581 N.E.2d 1301 | Mass. | 1991
IN THE MATTER OF LOCKSLEY H. BRYAN.
Supreme Judicial Court of Massachusetts, Suffolk.
Present: LIACOS, C.J., WILKINS, LYNCH, & O'CONNOR, JJ.
Roger Geller, Assistant Bar Counsel.
Willie J. Davis for the respondent.
WILKINS, J.
A single justice has reserved and reported this bar discipline matter to the full court. The Board of Bar Overseers (board) has recommended that Locksley H. Bryan (attorney) be disbarred (with three of the nine participating board members voting for lesser discipline). In May, 1990, a single justice of this court temporarily suspended the attorney from the practice of law. We agree with the board that a judgment of disbarment should be entered.

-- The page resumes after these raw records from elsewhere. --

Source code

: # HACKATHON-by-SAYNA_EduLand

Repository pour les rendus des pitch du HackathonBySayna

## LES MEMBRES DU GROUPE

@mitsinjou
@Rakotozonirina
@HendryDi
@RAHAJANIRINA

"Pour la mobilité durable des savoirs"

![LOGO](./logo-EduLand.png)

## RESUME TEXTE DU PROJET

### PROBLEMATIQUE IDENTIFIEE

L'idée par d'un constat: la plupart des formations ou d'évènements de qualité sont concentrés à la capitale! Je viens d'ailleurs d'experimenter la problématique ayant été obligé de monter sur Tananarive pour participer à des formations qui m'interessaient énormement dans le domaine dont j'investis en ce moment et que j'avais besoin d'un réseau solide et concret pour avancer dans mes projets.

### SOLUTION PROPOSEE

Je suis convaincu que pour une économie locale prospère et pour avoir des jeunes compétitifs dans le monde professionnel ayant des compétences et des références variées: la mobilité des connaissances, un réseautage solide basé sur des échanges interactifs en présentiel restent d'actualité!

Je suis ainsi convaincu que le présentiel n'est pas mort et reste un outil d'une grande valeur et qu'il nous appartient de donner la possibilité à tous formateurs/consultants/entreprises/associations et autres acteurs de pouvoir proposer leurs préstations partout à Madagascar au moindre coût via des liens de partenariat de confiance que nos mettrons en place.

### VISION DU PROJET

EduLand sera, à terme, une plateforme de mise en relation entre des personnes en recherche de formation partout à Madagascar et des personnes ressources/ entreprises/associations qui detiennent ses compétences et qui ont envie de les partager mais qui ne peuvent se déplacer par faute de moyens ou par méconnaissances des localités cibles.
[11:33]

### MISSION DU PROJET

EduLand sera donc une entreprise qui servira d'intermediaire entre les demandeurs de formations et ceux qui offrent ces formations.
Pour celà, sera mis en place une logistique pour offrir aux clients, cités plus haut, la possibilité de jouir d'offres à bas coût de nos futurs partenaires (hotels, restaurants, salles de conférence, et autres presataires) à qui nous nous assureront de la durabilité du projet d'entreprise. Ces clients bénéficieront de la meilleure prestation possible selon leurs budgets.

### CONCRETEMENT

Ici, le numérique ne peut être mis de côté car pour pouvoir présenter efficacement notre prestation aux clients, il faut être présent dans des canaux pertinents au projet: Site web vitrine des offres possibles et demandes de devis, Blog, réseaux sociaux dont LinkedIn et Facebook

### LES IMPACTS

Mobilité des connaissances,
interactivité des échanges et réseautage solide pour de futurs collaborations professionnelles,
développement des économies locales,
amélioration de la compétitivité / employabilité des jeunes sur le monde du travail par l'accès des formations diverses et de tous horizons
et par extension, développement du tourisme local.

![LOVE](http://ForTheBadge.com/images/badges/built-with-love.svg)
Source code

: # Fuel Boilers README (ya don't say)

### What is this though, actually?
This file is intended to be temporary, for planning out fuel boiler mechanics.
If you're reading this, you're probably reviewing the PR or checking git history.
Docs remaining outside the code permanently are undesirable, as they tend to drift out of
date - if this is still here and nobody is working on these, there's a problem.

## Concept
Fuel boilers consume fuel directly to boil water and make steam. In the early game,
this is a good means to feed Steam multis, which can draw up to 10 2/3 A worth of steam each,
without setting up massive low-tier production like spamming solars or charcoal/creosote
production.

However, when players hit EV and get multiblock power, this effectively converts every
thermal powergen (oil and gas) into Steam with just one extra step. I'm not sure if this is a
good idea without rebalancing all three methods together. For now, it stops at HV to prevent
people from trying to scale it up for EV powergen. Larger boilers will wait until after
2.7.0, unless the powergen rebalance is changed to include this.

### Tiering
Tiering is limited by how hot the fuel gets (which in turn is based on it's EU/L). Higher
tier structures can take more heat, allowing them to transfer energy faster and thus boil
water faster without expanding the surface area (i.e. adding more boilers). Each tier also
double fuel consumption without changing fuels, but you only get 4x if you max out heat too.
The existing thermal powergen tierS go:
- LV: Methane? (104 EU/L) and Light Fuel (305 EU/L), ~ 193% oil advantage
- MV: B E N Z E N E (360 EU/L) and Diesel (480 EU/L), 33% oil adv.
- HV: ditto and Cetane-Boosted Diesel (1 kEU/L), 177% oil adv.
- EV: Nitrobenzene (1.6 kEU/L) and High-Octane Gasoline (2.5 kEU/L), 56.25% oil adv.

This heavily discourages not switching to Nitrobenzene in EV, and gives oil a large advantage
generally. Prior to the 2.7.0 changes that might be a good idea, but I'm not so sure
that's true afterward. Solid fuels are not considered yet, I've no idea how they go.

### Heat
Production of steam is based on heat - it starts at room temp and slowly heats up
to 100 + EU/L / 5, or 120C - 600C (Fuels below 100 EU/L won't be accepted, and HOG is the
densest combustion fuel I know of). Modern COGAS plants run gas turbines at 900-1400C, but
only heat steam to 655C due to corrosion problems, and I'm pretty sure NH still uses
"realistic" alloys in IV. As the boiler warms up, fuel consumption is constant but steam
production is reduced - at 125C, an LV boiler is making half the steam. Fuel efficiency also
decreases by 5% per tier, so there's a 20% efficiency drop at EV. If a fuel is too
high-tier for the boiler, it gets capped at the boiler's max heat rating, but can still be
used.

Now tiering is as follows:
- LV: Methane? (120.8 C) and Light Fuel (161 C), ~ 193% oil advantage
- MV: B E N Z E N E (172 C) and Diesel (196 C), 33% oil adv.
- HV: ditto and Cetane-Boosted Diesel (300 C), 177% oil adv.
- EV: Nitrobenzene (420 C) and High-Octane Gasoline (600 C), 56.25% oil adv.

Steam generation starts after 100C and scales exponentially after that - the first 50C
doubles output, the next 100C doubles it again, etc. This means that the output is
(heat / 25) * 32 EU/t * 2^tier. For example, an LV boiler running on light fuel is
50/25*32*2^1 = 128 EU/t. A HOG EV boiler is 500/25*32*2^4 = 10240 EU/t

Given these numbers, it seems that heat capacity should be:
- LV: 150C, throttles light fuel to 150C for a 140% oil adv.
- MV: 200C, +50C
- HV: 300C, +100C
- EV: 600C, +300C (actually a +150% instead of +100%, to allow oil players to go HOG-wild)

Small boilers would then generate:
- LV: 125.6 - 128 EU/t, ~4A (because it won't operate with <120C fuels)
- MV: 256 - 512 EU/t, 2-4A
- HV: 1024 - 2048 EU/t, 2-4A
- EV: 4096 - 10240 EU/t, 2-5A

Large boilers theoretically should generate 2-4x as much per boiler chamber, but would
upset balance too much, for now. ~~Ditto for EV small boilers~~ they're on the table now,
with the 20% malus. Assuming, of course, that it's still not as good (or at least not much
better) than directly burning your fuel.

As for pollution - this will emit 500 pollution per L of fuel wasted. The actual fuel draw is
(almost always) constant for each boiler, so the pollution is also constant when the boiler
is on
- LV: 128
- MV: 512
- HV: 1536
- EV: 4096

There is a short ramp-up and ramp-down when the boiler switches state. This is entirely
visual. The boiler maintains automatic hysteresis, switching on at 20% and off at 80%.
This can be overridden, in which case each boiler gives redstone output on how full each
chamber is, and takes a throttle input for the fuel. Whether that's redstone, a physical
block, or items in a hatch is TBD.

Based on a record that consists of the attorney's admission to all allegations against him except as to one client, a hearing committee of the board found that, over a two and one-half year period, the attorney engaged in a pattern of intentionally commingling and converting clients' funds, in most instances without intending to deprive the client of those funds. The committee ruled that the commingling of funds violated S.J.C. Rule 3:07, Canon 9, DR 9-102 (A), as appearing *289 in 382 Mass. 795 (1981).[1] In two instances, clients were deprived of their funds for a period of time. In two other instances, the attorney intentionally deprived his clients of their funds. The hearing committee ruled that, in these two instances, the attorney violated S.J.C. Rule 3:07, Canon 1, DR 1-102 (A) (4) and (6), as appearing in 382 Mass. 769-770 (1981),[2] and Canon 9, DR 9-102 (A) and (B), as appearing in 382 Mass. 795-796 (1981).[3]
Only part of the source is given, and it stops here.